Records to process below:

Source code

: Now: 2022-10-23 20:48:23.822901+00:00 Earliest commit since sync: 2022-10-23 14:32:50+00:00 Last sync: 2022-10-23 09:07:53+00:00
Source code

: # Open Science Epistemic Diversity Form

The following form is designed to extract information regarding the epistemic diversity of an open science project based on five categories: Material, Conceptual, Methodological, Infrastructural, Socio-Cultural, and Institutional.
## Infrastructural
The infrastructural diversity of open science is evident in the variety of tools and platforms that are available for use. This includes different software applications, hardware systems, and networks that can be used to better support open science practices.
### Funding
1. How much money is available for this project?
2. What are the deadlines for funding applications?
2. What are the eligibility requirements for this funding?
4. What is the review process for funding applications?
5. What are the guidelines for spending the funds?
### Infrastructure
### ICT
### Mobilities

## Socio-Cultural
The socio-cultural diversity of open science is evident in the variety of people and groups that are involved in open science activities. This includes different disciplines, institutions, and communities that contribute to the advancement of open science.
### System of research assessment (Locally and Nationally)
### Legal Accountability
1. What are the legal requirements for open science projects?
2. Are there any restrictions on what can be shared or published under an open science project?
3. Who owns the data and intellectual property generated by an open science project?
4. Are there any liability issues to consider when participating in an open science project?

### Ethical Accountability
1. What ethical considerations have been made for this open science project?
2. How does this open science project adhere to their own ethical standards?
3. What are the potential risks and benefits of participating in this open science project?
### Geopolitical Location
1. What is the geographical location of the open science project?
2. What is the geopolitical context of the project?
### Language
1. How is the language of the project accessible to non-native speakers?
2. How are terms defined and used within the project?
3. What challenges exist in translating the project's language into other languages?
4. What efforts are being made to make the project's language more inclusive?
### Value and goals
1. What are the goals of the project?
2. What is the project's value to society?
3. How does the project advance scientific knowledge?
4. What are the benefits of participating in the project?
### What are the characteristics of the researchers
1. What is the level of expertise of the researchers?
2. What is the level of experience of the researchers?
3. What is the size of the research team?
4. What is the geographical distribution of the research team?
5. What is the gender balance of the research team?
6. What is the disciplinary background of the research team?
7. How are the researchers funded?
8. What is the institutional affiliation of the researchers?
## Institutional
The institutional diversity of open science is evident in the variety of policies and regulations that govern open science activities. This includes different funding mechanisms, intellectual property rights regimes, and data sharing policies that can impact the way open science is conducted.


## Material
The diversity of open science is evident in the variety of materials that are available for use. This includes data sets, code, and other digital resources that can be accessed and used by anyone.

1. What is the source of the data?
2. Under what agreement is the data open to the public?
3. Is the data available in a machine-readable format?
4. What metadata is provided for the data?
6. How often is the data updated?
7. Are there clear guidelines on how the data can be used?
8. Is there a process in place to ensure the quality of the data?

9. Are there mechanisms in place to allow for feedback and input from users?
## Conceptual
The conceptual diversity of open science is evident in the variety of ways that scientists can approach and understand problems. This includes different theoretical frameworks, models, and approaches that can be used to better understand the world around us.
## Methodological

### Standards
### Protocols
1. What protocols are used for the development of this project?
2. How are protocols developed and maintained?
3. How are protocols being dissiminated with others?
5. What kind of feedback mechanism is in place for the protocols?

End of Records to process.

Problem requirements: Each line above where the word "does" occurs should be returned in full.

Answer to the exercise:
2. How does this open science project adhere to their own ethical standards?
3. How does the project advance scientific knowledge?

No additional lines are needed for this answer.